By late afternoon we had covered at least ten miles of territory and called
it a day. We scouted hard, which is never hard enough, but at least we had an
extra day ahead of most of the hunters who would arrive in two days.
Upon our return to West Pass we fished a bit in the waning daylight, threw
some supper together and crawled into our respective tents. I actually enjoy the
bone tired feeling ones gets after a good amount of physical exertion. Sure beats
the stress out tired that most of our jobs offer. I faded off to sleep but was
awakened several hours later as the wind kicked up to the point of blowing my
tent down on top of me. Not much to do about it, so I turned in my sleeping bag
to face away from its force and fell back asleep. Not an hour later, Ronnie is
shouting over the sound of the wind and now crashing waves that we have to move
camp and now. Tents, kayaks and other gear had to be moved inland as the waves
were eating away the beach in quick fashion. We hurriedly broke and reset camp
in the shadowy light of our headlamps and attempted to get a few more hours sleep.
Dawn would come all too soon and we had another long paddle ahead of us.
In the morning we walked back to our previous camp spot and found it sitting
on a shelf almost two feet above the now receding tide. A few more inches of erosion
and we would have woken up in West Pass. The adventure continued
The waves in the Pass were rolling with ferocity. Launching the kayaks from
our previous campsite on the north end of the island would have been nearly impossible
so we hauled boats and gear several hundred yards, in multiple trips, to launch
from the southwest tip. This would allow us to shove off into more forgiving surf.
I stood looking at the Pass and the distance to the calmer waters on the south
side of St. Vincent. On the trip over I felt discomfort. Anticipating this crossing
I felt fear. The waves were rolling 2-4 feet. This was not going to be a leisurely
duck pond paddle. This could get real dangerous real fast. This was no trip for
an amateur. Didn't matter. I had no choice in the matter. This was the only way
home. I told myself, nothing teaches you better to paddle dangerous water, than
to, well, paddle dangerous water.
Steeling myself up for the task at hand, I slipped into the boat, adjusted
the spray skirt and Ronnie kindly pushed me off into what I thought could be the
final paddle of my life. The waves were on my mind. So were sharks. I had heard
two different opinions on that issue. One chap told me "don't turn over in
West Pass, its loaded with bull sharks." Another self-proclaimed expert said
the sharks have already migrated southward, following the kingfish schools towards
the Keys. I subscribed to the first theory. It made for more careful managing
of my small vessel.
I took the Pass with a diagonal tack. To me, it seemed like a good idea. This
way the waves would be breaking somewhat behind me, rather than directly on the
starboard side where I was afraid they would dump my gear and myself into the
Gulf. Looking right, I noticed Ron was taking the Pass straight across. Whatever
he was doing was probably the right way, but it was too late to change so I stubbornly
continued on. Several times the larger waves tumbled across the entire kayak threatening
to feed me to those nine-foot sharks that I just knew were hungrily lurking beneath
me. To bring the severity of the situation to a fine point, Ronnie told me later
he saw a clam boat approach West Pass, reconnoiter the waves and do a u-turn.

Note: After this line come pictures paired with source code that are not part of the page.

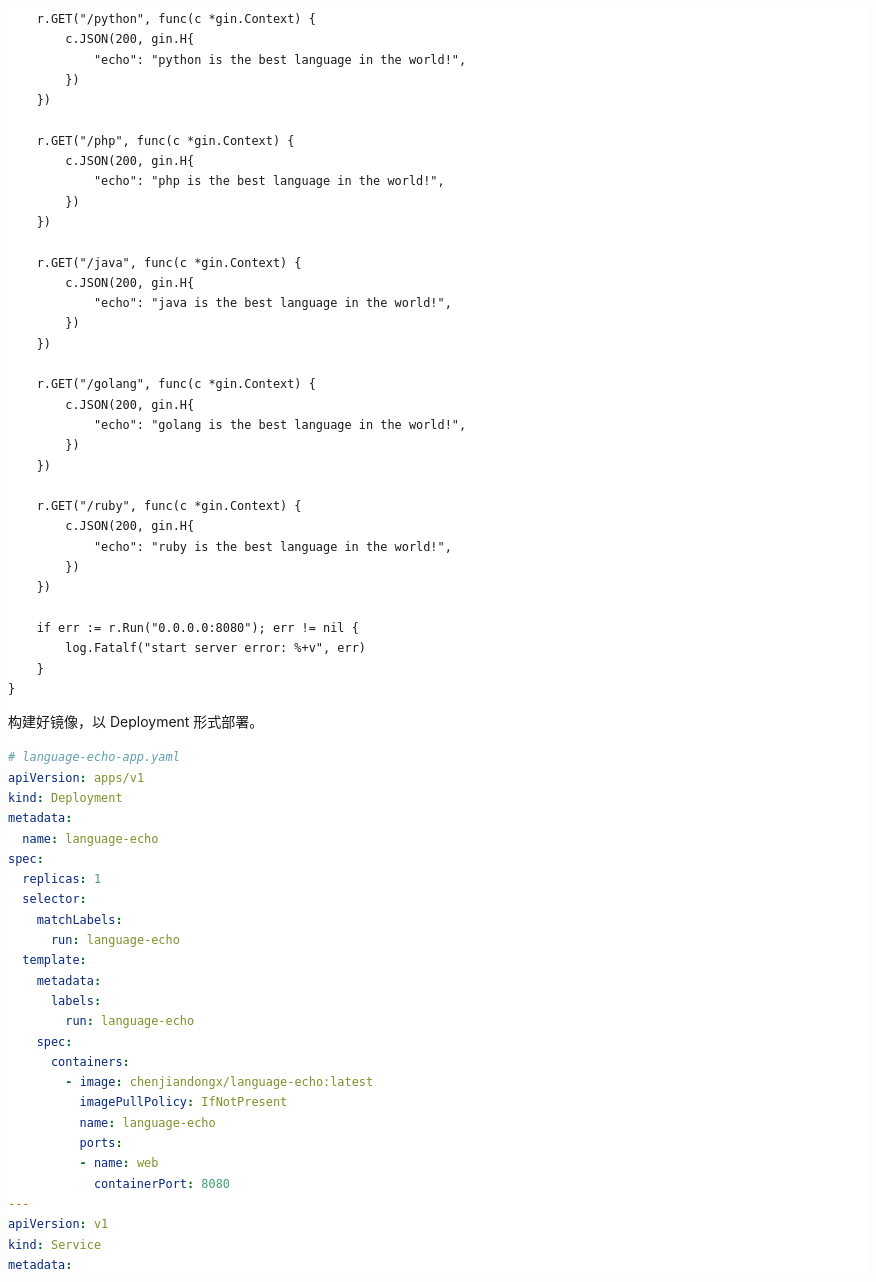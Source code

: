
 ```golang
	r.GET("/python", func(c *gin.Context) {
		c.JSON(200, gin.H{
			"echo": "python is the best language in the world!",
		})
	})

	r.GET("/php", func(c *gin.Context) {
		c.JSON(200, gin.H{
			"echo": "php is the best language in the world!",
		})
	})

	r.GET("/java", func(c *gin.Context) {
		c.JSON(200, gin.H{
			"echo": "java is the best language in the world!",
		})
	})

	r.GET("/golang", func(c *gin.Context) {
		c.JSON(200, gin.H{
			"echo": "golang is the best language in the world!",
		})
	})

	r.GET("/ruby", func(c *gin.Context) {
		c.JSON(200, gin.H{
			"echo": "ruby is the best language in the world!",
		})
	})

	if err := r.Run("0.0.0.0:8080"); err != nil {
		log.Fatalf("start server error: %+v", err)
	}
}
```

构建好镜像，以 Deployment 形式部署。
```yaml
# language-echo-app.yaml
apiVersion: apps/v1
kind: Deployment
metadata:
  name: language-echo
spec:
  replicas: 1
  selector:
    matchLabels:
      run: language-echo
  template:
    metadata:
      labels:
        run: language-echo
    spec:
      containers:
        - image: chenjiandongx/language-echo:latest
          imagePullPolicy: IfNotPresent
          name: language-echo
          ports:
          - name: web
            containerPort: 8080
---
apiVersion: v1
kind: Service
metadata:
```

Eventually, with a generous portion of luck and the offering of many prayers
to Neptune to spare this poor mariner I rounded the corner of St. Vincent and
into calmer waters. I looked back to see Ron had also made the crossing safely.
Now we just had nine miles of steady paddling ahead of us. Halfway back I receded
into that exhausted state in which one becomes simply a machine designed for one
purpose, in this case getting one kayak and one tired hunter to shore. I amused
myself with off-key singing and reciting lines from my favorite movies. Thankfully,
Ronnie was out of earshot. He would have deemed me 'certifiable' and relegated
me to a white room in the White House.